Hacker News new | ask | show | jobs
by alexcpn 1045 days ago
Why choose Java of all languages. Why not something more modern and less verbose like Go or Rust. Just asking as I have worked enough in Java and then spend a lot of time in GC tunining. Granted the code was not that great and from a diverse team with different skill levels causing all the leaks.. But still
1 comments

They actually used clojure; which is an interesting choice.

GC tuning on the JVM is much less of a topic these days than it used to be. The default garbage collector was changed at some point (G1). It has some configuration options but they come with sane defaults that mostly just work fine and adapt to your memory and cpus. You don't spend a lot (or any) time on tuning this typically. I know I haven't even looked at GC params in many years now. Never had to. And we run on modestly sized vms of 1 or 2 GB typically. This was different 10 or so years ago when G1 was still newish and not default. ZGC was introduced with Java 11 (I think), and aimed at very large heaps. It trades off additional overhead for guaranteeing very low latency. That tradeoff is why it is not default. For most users, G1 without any tuning whatsoever should be fine. Generally, if you are stressing your heap, you get more hardware. And if you are not, the GC should be keeping up just fine.
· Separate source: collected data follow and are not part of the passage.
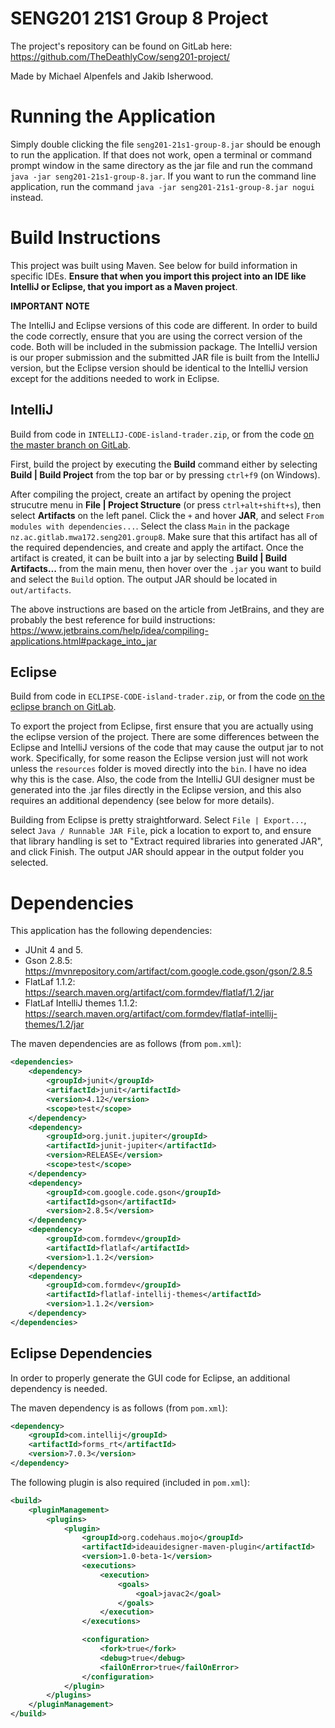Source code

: # SENG201 21S1 Group 8 Project

The project's repository can be found on GitLab here: https://github.com/TheDeathlyCow/seng201-project/

Made by Michael Alpenfels and Jakib Isherwood.

# Running the Application

Simply double clicking the file `seng201-21s1-group-8.jar` should be enough to run the application. If that does not work, open a terminal or command prompt window in the same directory as the jar file and run the command `java -jar seng201-21s1-group-8.jar`. If you want to run the command line application, run the command `java -jar seng201-21s1-group-8.jar nogui` instead. 

# Build Instructions

This project was built using Maven. See below for build information in specific IDEs. **Ensure that when you import this project into an IDE like IntelliJ or Eclipse, that you import as a Maven project**.

**IMPORTANT NOTE**

The IntelliJ and Eclipse versions of this code are different. In order to build the code correctly, ensure that you are using the correct version of the code. Both will be included in the submission package. The IntelliJ version is our proper submission and the submitted JAR file is built from the IntelliJ version, but the Eclipse version should be identical to the IntelliJ version except for the additions needed to work in Eclipse. 

## IntelliJ

Build from code in `INTELLIJ-CODE-island-trader.zip`, or from the code [on the master branch on GitLab](https://eng-git.canterbury.ac.nz/mwa172/seng201-21s1-group-8/-/tree/master).

First, build the project by executing the **Build** command either by selecting **Build | Build Project** from the top bar or by pressing `ctrl+f9` (on Windows). 

After compiling the project, create an artifact by opening the project strucutre menu in **File | Project Structure** (or press `ctrl+alt+shift+s`), then select **Artifacts** on the left panel. Click the `+` and hover **JAR**, and select `From modules with dependencies...`. Select the class `Main` in the package `nz.ac.gitlab.mwa172.seng201.group8`. Make sure that this artifact has all of the required dependencies, and create and apply the artifact. Once the artifact is created, it can be built into a jar by selecting **Build | Build Artifacts...** from the main menu, then hover over the `.jar` you want to build and select the `Build` option. The output JAR should be located in `out/artifacts`. 

The above instructions are based on the article from JetBrains, and they are probably the best reference for build instructions: https://www.jetbrains.com/help/idea/compiling-applications.html#package_into_jar

## Eclipse

Build from code in `ECLIPSE-CODE-island-trader.zip`, or from the code [on the eclipse branch on GitLab](https://eng-git.canterbury.ac.nz/mwa172/seng201-21s1-group-8/-/tree/eclipse).

To export the project from Eclipse, first ensure that you are actually using the eclipse version of the project. There are some differences between the Eclipse and IntelliJ versions of the code that may cause the output jar to not work. Specifically, for some reason the Eclipse version just will not work unless the `resources` folder is moved directly into the `bin`. I have no idea why this is the case. Also, the code from the IntelliJ GUI designer must be generated into the .jar files directly in the Eclipse version, and this also requires an additional dependency (see below for more details). 

Building from Eclipse is pretty straightforward. Select `File | Export...`, select `Java / Runnable JAR File`, pick a location to export to, and ensure that library handling is set to "Extract required libraries into generated JAR", and click Finish. The output JAR should appear in the output folder you selected.

# Dependencies

This application has the following dependencies: 

* JUnit 4 and 5. 
* Gson 2.8.5: https://mvnrepository.com/artifact/com.google.code.gson/gson/2.8.5
* FlatLaf 1.1.2: https://search.maven.org/artifact/com.formdev/flatlaf/1.2/jar
* FlatLaf IntelliJ themes 1.1.2: https://search.maven.org/artifact/com.formdev/flatlaf-intellij-themes/1.2/jar 

The maven dependencies are as follows (from `pom.xml`):

```xml
<dependencies>
    <dependency>
        <groupId>junit</groupId>
        <artifactId>junit</artifactId>
        <version>4.12</version>
        <scope>test</scope>
    </dependency>
    <dependency>
        <groupId>org.junit.jupiter</groupId>
        <artifactId>junit-jupiter</artifactId>
        <version>RELEASE</version>
        <scope>test</scope>
    </dependency>
    <dependency>
        <groupId>com.google.code.gson</groupId>
        <artifactId>gson</artifactId>
        <version>2.8.5</version>
    </dependency>
    <dependency>
        <groupId>com.formdev</groupId>
        <artifactId>flatlaf</artifactId>
        <version>1.1.2</version>
    </dependency>
    <dependency>
        <groupId>com.formdev</groupId>
        <artifactId>flatlaf-intellij-themes</artifactId>
        <version>1.1.2</version>
    </dependency>
</dependencies>
```

## Eclipse Dependencies

In order to properly generate the GUI code for Eclipse, an additional dependency is needed. 

The maven dependency is as follows (from `pom.xml`):

```xml
<dependency>
    <groupId>com.intellij</groupId>
    <artifactId>forms_rt</artifactId>
    <version>7.0.3</version>
</dependency>
```

The following plugin is also required (included in `pom.xml`):

```xml
<build>
    <pluginManagement>
        <plugins>
            <plugin>
                <groupId>org.codehaus.mojo</groupId>
                <artifactId>ideauidesigner-maven-plugin</artifactId>
                <version>1.0-beta-1</version>
                <executions>
                    <execution>
                        <goals>
                            <goal>javac2</goal>
                        </goals>
                    </execution>
                </executions>

                <configuration>
                    <fork>true</fork>
                    <debug>true</debug>
                    <failOnError>true</failOnError>
                </configuration>
            </plugin>
        </plugins>
    </pluginManagement>
</build>
```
Anyway, like it or not, the JVM has been a work horse for big data for ages. Things like Hadoop, Kafka, Cassandra, Elasticsearch, etc. all run on it and scale fine (and typically without a lot of GC tuning). The only feasible alternative to the jvm used to be things like C++. Lately, Go and Rust are pretty credible in this space as well and both have had to do a bit of catchup in terms of maturity of tooling, libraries, and language features. Things like generics (Go), async (Rust), etc. are still fairly recent additions and both kind of relevant in a project of this type.

In any case, switching languages is hard for teams and these guys have been around for quite some time. When they started, Rust was a lot less mature than it is now and Go was still pretty new as well. Neither was an obvious choice for this stuff at the time.